++++ Extracted data ++++

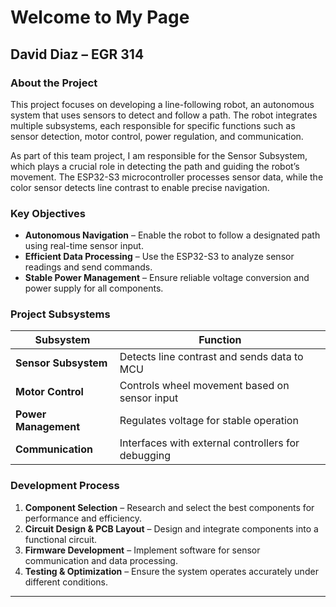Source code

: 
# Welcome to My Page  

## David Diaz – EGR 314  

### About the Project  
This project focuses on developing a line-following robot, an autonomous system that uses sensors to detect and follow a path. The robot integrates multiple subsystems, each responsible for specific functions such as sensor detection, motor control, power regulation, and communication.  

As part of this team project, I am responsible for the Sensor Subsystem, which plays a crucial role in detecting the path and guiding the robot’s movement. The ESP32-S3 microcontroller processes sensor data, while the color sensor detects line contrast to enable precise navigation.  

### Key Objectives  
- **Autonomous Navigation** – Enable the robot to follow a designated path using real-time sensor input.  
- **Efficient Data Processing** – Use the ESP32-S3 to analyze sensor readings and send commands.  
- **Stable Power Management** – Ensure reliable voltage conversion and power supply for all components.  

### Project Subsystems  
| Subsystem         | Function  |  
|------------------|--------------------------------------|  
| **Sensor Subsystem**  | Detects line contrast and sends data to MCU |  
| **Motor Control** | Controls wheel movement based on sensor input |  
| **Power Management** | Regulates voltage for stable operation |  
| **Communication** | Interfaces with external controllers for debugging |  

### Development Process  
1. **Component Selection** – Research and select the best components for performance and efficiency.  
2. **Circuit Design & PCB Layout** – Design and integrate components into a functional circuit.  
3. **Firmware Development** – Implement software for sensor communication and data processing.  
4. **Testing & Optimization** – Ensure the system operates accurately under different conditions.  

---


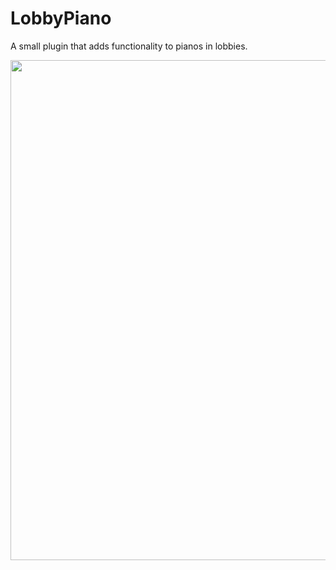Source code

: # LobbyPiano
A small plugin that adds functionality to pianos in lobbies.

<div align="middle">
  <img src="https://user-images.githubusercontent.com/66202304/206930734-139ee9d0-7377-496d-be62-67996c8f4538.png" width="800">
</div>
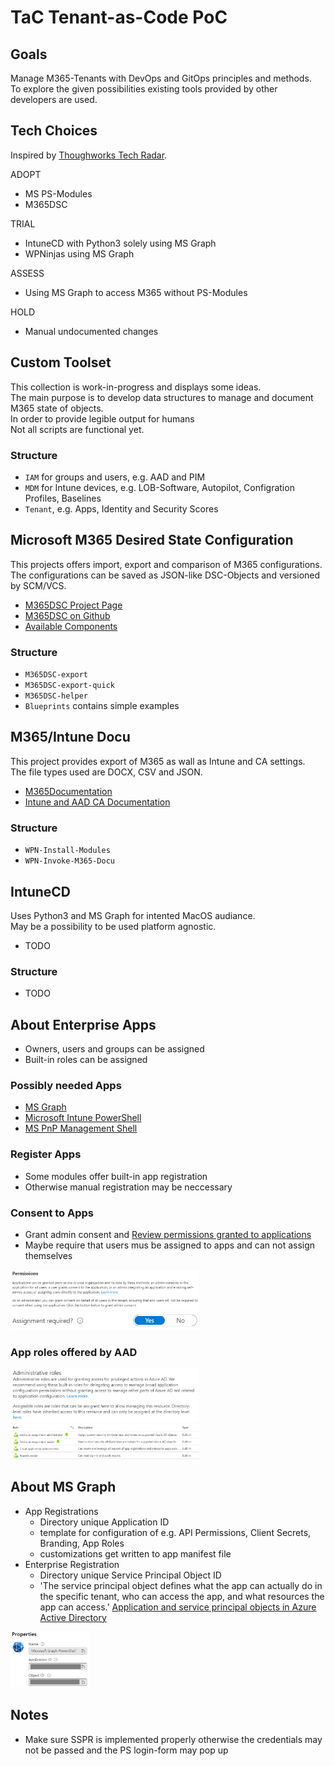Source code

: # TaC Tenant-as-Code PoC

## Goals

Manage M365-Tenants with DevOps and GitOps principles and methods.  
To explore the given possibilities existing tools provided by other developers are used.  

## Tech Choices

Inspired by [Thoughworks Tech Radar](https://www.thoughtworks.com/radar).

ADOPT
- MS PS-Modules
- M365DSC

TRIAL
- IntuneCD with Python3 solely using MS Graph
- WPNinjas using MS Graph

ASSESS
- Using MS Graph to access M365 without PS-Modules

HOLD
- Manual undocumented changes

## Custom Toolset

This collection is work-in-progress and displays some ideas.  
The main purpose is to develop data structures to manage and document M365 state of objects.  
In order to provide legible output for humans  
Not all scripts are functional yet.

### Structure

- `IAM` for groups and users, e.g. AAD and PIM
- `MDM` for Intune devices, e.g. LOB-Software, Autopilot, Configration Profiles, Baselines
- `Tenant`, e.g. Apps, Identity and Security Scores

## Microsoft M365 Desired State Configuration

This projects offers import, export and comparison of M365 configurations.  
The configurations can be saved as JSON-like DSC-Objects and versioned by SCM/VCS. 

- [M365DSC Project Page](https://microsoft365dsc.com)
- [M365DSC on Github](https://github.com/microsoft/Microsoft365DSC)
- [Available Components](https://export.microsoft365dsc.com/)

### Structure

- `M365DSC-export`
- `M365DSC-export-quick`
- `M365DSC-helper`
- `Blueprints` contains simple examples 

## M365/Intune Docu

This project provides export of M365 as wall as Intune and CA settings.  
The file types used are DOCX, CSV and JSON.

- [M365Documentation]( https://github.com/ThomasKur/M365Documentation)
- [Intune and AAD CA Documentation](https://github.com/ThomasKur/IntuneDocumentation)

### Structure

- `WPN-Install-Modules`
- `WPN-Invoke-M365-Docu`

## IntuneCD

Uses Python3 and MS Graph for intented MacOS audiance.  
May be a possibility to be used platform agnostic.

- TODO

### Structure

- TODO

## About Enterprise Apps

- Owners, users and groups can be assigned
- Built-in roles can be assigned

### Possibly needed Apps

- [MS Graph](https://docs.microsoft.com/en-us/graph/powershell/get-started)
- [Microsoft Intune PowerShell](https://www.microsoft.com/en-us/cloud-platform/microsoft-intune)
- [MS PnP Management Shell](https://pnp.github.io/)

### Register Apps

- Some modules offer built-in app registration
- Otherwise manual registration may be neccessary

### Consent to Apps

- Grant admin consent and [Review permissions granted to applications](https://docs.microsoft.com/en-us/azure/active-directory/manage-apps/manage-application-permissions) 
- Maybe require that users mus be assigned to apps and can not assign themselves
<img src="./img/EnterpriseApps_AdminConsent.PNG" alt="Grant Consent" width=60% height=60%/>
<img src="./img/EnterpriseApps_AssignmentRequired.PNG" alt="Assignment Required" width=60% height=60%/>

### App roles offered by AAD

<img src="./img/EnterpriseApps_built-in_roles_explanation.PNG" alt="App Roles Explanation" width=60% height=60%/>
<img src="./img/EnterpriseApps_built-in_roles.PNG" alt="App built-in Roles" width=60% height=60%/>

## About MS Graph

- App Registrations
  - Directory unique Application ID
  - template for configuration of e.g. API Permissions, Client Secrets, Branding, App Roles
  - customizations get written to app manifest file
- Enterprise Registration
  - Directory unique Service Principal Object ID
  - 'The service principal object defines what the app can actually do in the specific tenant, who can access the app, and what resources the app can access.'
[Application and service principal objects in Azure Active Directory](https://docs.microsoft.com/en-us/azure/active-directory/develop/app-objects-and-service-principals)

<img src="./img/MSGraph_properties.PNG" alt="MS Graph Properties" width=25% height=25%/>

## Notes

- Make sure SSPR is implemented properly otherwise the credentials may not be passed and the PS login-form may pop up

++++

Find the lines above that hold "Tech", then copy each of them.

* **Solution**:
## Tech Choices
Inspired by [Thoughworks Tech Radar](https://www.thoughtworks.com/radar).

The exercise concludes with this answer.